GitHub Actions Workflow Failed: Debug and Fix Every Common Error
Your pipeline just went red. The commit looked fine, tests passed locally, and nothing changed in the workflow file. Yet GitHub Actions disagrees. Let us walk through every common failure, what causes it, and exactly how to fix it so you can get back to shipping code.
TL;DR: Click the failed job, then expand the red step and read the error line. Most common causes: YAML indentation mistakes, a secret name typo, missing permissions on GITHUB_TOKEN, a Docker build layer failure, or a flaky test. This guide covers all nine categories of failure with copy-paste fixes for each one.
Step 1: Reading the Error Logs
Before you change anything, you need to actually read what GitHub is telling you. This sounds obvious, but most people glance at the red X and start guessing. Do not do that.
Here is how to get to the useful information quickly:
- Go to the Actions tab in your repository
- Click the failed workflow run (it will have a red X icon)

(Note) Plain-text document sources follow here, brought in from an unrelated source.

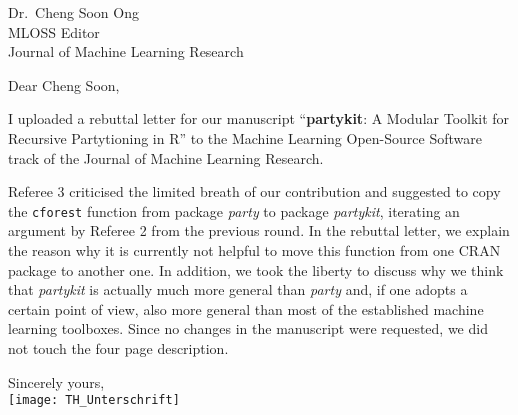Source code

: \documentclass[ngerman,uzh]{scrlttr2}
\begin{document}

\begin{letter}{
Dr.~Cheng Soon Ong \\
MLOSS Editor \\
Journal of Machine Learning Research}

\subject{JMLR-14-133-3 revision}

\opening{Dear Cheng Soon,}

I uploaded a rebuttal letter for our manuscript
``\textbf{partykit}: A Modular Toolkit for Recursive Partytioning in R'' to the
Machine Learning Open-Source Software track of the Journal of Machine
Learning Research.

Referee 3 criticised the limited breath of our contribution and suggested to
copy the \texttt{cforest} function from package \emph{party} to package
\emph{partykit}, iterating an argument by Referee 2 from the previous
round. In the rebuttal letter, we explain the reason why it is currently not
helpful to move this function from one CRAN package to another one. In
addition, we took the liberty to discuss why we think that \emph{partykit}
is actually much more general than \emph{party} and, if one adopts a certain
point of view, also more general than most of the established machine
learning toolboxes. Since no changes in the manuscript were requested, we
did not touch the four page description.

Sincerely yours, \\
\texttt{[image: TH\_Unterschrift]}

\end{letter}
\end{document}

- On the left sidebar, click the specific job that failed
- Expand the step with the red X. The error message is right there
- If the log is long, use the search box at the top of the log viewer. Search for
Error,failed, orexit code
GitHub also provides a handy Annotations section at the top of the workflow run summary. This pulls out errors and warnings from the logs so you do not have to scroll through thousands of lines. Check there first.
One thing that trips people up: sometimes the real error is not in the step that failed. A step might fail because a previous step set up the environment incorrectly. If the error message in the failed step does not make sense, scroll up and check the output of earlier steps.
Step 2: YAML Syntax Errors
YAML is the most common source of workflow failures, and it is also the most frustrating. A single extra space, a missing colon, or a tab character can break your entire pipeline. YAML does not use tabs. Ever. If your editor inserts tabs, switch to spaces immediately.
Common YAML mistakes
Wrong indentation depth. GitHub Actions uses a strict hierarchy: the jobs key is at the root, each job is indented two spaces, steps is indented under the job, and each step is indented under steps. Here is the correct structure:
jobs:
build:
runs-on: ubuntu-latest
steps:
- uses: actions/checkout@v4
- name: Run tests
run: npm test
Confusing env with with. This one gets everyone. The env key sets environment variables. The with key passes inputs to an action. They are not interchangeable:
# WRONG - trying to pass action inputs via env
- uses: actions/setup-node@v4
env:
node-version: '20'
# CORRECT - action inputs go under with
- uses: actions/setup-node@v4
with:
node-version: '20'
Missing quotes around values that look like numbers or booleans. YAML interprets on as a boolean true. If your branch is literally named on (unlikely but possible), you need quotes. More commonly, version strings like 3.10 get interpreted as the float 3.1. Always quote version numbers:
# WRONG - 3.10 becomes 3.1
python-version: 3.10
# CORRECT
python-version: '3.10'
Validate locally before pushing
Install actionlint to catch YAML errors before they hit CI. It understands GitHub Actions syntax specifically, not just generic YAML:
# Install on macOS
brew install actionlint
# Run against your workflow files
actionlint .github/workflows/*.yml
It catches things like invalid runs-on values, unknown action inputs, expression syntax errors, and shell script issues. Run it in a pre-commit hook and you will never push a broken workflow file again.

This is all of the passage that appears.